PDA

View Full Version : Solved: Compare and delete duplicated data



parscon
11-19-2012, 03:48 PM
I have 2 column A and B , Now I want to column A compare with column B and delete the duplicate date on column B .

Thank you very much .

GTO
11-19-2012, 06:35 PM
As long as speed is not of the essence, an easy way is to use COUNTIF().

In a Standard Module:

Option Explicit

Sub example()
Dim rngLastCell As Range
Dim rngColA As Range
Dim rngColB As Range
Dim n As Long

With Sheet1 '<--Using worksheet's CodeName, or, using tab name-->ThisWorkbook.Worksheets ("Sheet1")
'// Find the last cell in each column, setting a reference to each column's range//
'// that contains data. //
Set rngLastCell = RangeFound(.Columns(1), , .Cells(1, 1))
If Not rngLastCell Is Nothing Then Set rngColA = .Range(.Cells(1), rngLastCell)
Set rngLastCell = RangeFound(.Columns(2), , .Cells(1, 2))
If Not rngLastCell Is Nothing Then Set rngColB = .Range(.Cells(1, 2), rngLastCell)

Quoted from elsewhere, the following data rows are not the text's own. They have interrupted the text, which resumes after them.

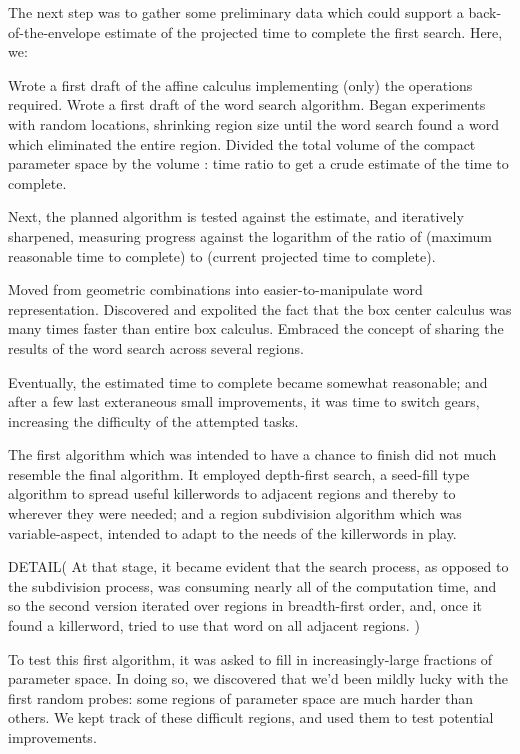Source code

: The next step was to gather some preliminary data which could support a back-of-the-envelope
estimate of the projected time to complete the first search. Here, we:
\begin{itemize}
   Wrote a first draft of the affine calculus implementing (only) the operations required.
   Wrote a first draft of the word search algorithm.
   Began experiments with random locations, shrinking region size until the word search found a word which eliminated the entire region.
   Divided the total volume of the compact parameter space by the volume : time ratio to get a crude estimate of the time to complete.
\end{itemize}

Next, the planned algorithm is tested against the estimate, and iteratively sharpened,
measuring progress against the logarithm of the ratio of (maximum reasonable time to complete) to (current projected time to complete).
\begin{itemize}
  Moved from geometric combinations into easier-to-manipulate word representation.
  Discovered and expolited the fact that the box center calculus was many times faster than entire box calculus.
  Embraced the concept of sharing the results of the word search across several regions.
\end{itemize}

Eventually, the estimated time to complete became somewhat reasonable;
and after a few last exteraneous small improvements, it was time to switch gears, increasing the difficulty of the attempted tasks.

The first algorithm which was intended to have a chance to finish did not much resemble the final algorithm. It employed depth-first search, a seed-fill type algorithm to spread useful killerwords to adjacent regions and thereby to wherever they were needed; and a region subdivision algorithm which was variable-aspect, intended to adapt to the needs of the killerwords in play.

DETAIL(
At that stage, it became evident that the search process, as 
opposed to the subdivision process, 
was consuming nearly all of the computation time, and so the second 
version iterated over regions in breadth-first order, and, once it 
found a killerword, tried to use that word on all adjacent regions.
)

To test this first algorithm, it was asked to fill in increasingly-large fractions of parameter space. In doing so, we discovered that we'd been mildly lucky with the first random probes: some regions of parameter space are much harder than others. We kept track of these difficult regions, and used them to test potential improvements.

'// In case either column was empty, provide a bailout point. //
If rngColA Is Nothing Or rngColB Is Nothing Then
MsgBox "No data"
Exit Sub
End If

'// Loop upwards from the bottom, deleting cells containing duplicates. //
For n = rngColB.Cells(rngColB.Cells.Count).Row To 1 Step -1
If CBool(Evaluate("COUNTIF(" & rngColA.Address & "," & rngColB.Cells(n) & ")")) Then
rngColB.Cells(n).Delete xlUp
End If
Next
End With
End Sub

Function RangeFound(SearchRange As Range, _
Optional ByVal FindWhat As String = "*", _
Optional StartingAfter As Range, _
Optional LookAtTextOrFormula As XlFindLookIn = xlValues, _
Optional LookAtWholeOrPart As XlLookAt = xlPart, _
Optional SearchRowCol As XlSearchOrder = xlByRows, _
Optional SearchUpDn As XlSearchDirection = xlPrevious, _
Optional bMatchCase As Boolean = False) As Range

If StartingAfter Is Nothing Then
Set StartingAfter = SearchRange(1)
End If

Set RangeFound = SearchRange.Find(What:=FindWhat, _
After:=StartingAfter, _
LookIn:=LookAtTextOrFormula, _
LookAt:=LookAtWholeOrPart, _
SearchOrder:=SearchRowCol, _
SearchDirection:=SearchUpDn, _
MatchCase:=bMatchCase)
End Function
Hope that helps,

Mark

GarysStudent
11-19-2012, 06:56 PM
Here is an example.

parscon
11-20-2012, 12:15 AM
Thank you very much . really it was the big help .

GTO
11-20-2012, 01:35 AM
Oops :-(

Hopefully you used GarysStudent's, as mine had an error in a line, which should have been:
If CBool(Evaluate("COUNTIF(" & rngColA.Address(, , , True) & "," & rngColB.Cells(n).Address(, , , True) & ")")) Then

If you have a lot of data, this could be quicker:

Option Explicit

Sub example2()
Dim rngLastCell As Range
Dim rngColA As Range
Dim rngColB As Range
Dim n As Long, j As Long
Dim DIC As Object ' Scripting.Dictionary
Dim aryColB As Variant
Dim aryColA As Variant
Dim aryOutput As Variant

With Sheet1 '<--Using worksheet's CodeName, or, using tab name-->ThisWorkbook.Worksheets ("Sheet1")
'// Find the last cell in each column, setting a reference to each column's range//
'// that contains data. //
Set rngLastCell = RangeFound(.Columns(1), , .Cells(1, 1))
If Not rngLastCell Is Nothing Then Set rngColA = .Range(.Cells(1), rngLastCell)
Set rngLastCell = RangeFound(.Columns(2), , .Cells(1, 2))
If Not rngLastCell Is Nothing Then Set rngColB = .Range(.Cells(1, 2), rngLastCell)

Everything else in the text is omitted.